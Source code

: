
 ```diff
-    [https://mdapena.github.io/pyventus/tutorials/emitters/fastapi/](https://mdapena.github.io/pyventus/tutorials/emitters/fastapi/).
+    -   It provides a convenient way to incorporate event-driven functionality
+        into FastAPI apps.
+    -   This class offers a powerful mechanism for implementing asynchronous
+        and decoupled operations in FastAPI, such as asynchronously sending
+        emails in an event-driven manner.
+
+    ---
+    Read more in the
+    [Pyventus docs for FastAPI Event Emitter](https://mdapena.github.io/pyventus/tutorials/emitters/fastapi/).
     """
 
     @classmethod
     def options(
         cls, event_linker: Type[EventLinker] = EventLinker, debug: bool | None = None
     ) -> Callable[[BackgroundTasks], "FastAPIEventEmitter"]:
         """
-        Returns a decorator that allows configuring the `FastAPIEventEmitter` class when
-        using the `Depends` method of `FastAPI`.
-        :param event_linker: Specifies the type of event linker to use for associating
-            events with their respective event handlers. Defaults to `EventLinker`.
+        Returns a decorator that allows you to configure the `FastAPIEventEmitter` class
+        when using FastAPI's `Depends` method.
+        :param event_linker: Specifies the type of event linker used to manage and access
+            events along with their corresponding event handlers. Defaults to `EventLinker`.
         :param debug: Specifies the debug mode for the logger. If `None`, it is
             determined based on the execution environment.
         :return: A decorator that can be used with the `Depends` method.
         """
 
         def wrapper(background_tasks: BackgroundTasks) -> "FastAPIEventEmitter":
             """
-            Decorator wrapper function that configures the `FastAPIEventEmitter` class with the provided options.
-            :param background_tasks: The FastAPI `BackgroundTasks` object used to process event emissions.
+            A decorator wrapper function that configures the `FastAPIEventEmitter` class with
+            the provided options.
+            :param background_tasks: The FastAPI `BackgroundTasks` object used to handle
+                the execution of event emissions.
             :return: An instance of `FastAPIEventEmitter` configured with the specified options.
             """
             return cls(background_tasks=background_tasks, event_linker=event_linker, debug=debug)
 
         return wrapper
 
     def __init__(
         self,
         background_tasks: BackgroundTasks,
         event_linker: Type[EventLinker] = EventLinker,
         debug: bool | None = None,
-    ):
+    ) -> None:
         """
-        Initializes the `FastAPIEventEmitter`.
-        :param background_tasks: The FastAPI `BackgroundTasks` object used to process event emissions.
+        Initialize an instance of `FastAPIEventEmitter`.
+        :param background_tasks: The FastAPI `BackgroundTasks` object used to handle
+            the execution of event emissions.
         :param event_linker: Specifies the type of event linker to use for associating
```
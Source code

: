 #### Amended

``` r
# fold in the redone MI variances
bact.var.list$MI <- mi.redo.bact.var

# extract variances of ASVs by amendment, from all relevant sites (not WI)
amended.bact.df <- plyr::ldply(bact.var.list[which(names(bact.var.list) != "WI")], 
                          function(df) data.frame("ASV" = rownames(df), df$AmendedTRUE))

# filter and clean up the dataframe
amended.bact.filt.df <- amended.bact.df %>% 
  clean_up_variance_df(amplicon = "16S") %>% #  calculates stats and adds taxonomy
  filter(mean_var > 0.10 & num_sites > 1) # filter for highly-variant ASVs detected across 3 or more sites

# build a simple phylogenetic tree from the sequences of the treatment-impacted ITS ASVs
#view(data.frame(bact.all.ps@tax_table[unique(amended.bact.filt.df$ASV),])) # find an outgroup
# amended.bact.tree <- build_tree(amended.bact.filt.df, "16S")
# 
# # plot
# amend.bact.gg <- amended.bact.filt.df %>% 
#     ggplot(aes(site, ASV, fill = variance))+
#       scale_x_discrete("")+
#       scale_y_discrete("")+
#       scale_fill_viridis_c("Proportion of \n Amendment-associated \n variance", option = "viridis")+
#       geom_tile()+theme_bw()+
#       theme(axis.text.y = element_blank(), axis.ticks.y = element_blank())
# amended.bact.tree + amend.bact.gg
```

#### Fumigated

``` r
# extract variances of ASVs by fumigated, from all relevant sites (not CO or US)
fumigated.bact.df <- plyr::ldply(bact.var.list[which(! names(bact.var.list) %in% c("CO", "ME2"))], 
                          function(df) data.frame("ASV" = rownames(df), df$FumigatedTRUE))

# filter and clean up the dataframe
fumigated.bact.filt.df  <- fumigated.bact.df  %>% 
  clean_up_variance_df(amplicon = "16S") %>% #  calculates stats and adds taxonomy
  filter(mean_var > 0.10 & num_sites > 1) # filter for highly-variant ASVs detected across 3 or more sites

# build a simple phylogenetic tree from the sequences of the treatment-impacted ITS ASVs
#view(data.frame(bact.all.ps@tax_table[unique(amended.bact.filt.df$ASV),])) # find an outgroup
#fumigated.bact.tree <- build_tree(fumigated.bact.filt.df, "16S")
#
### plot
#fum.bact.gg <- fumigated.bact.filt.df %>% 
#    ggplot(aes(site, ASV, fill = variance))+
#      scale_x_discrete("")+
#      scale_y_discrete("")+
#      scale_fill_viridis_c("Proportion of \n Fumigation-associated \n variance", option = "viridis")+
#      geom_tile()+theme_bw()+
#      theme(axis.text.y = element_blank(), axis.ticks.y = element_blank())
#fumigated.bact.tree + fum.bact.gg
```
========================================================================
Your answer should be a single number, which is the count of lines in the data above that include the word "object".

▶ [Finished exercise]:
4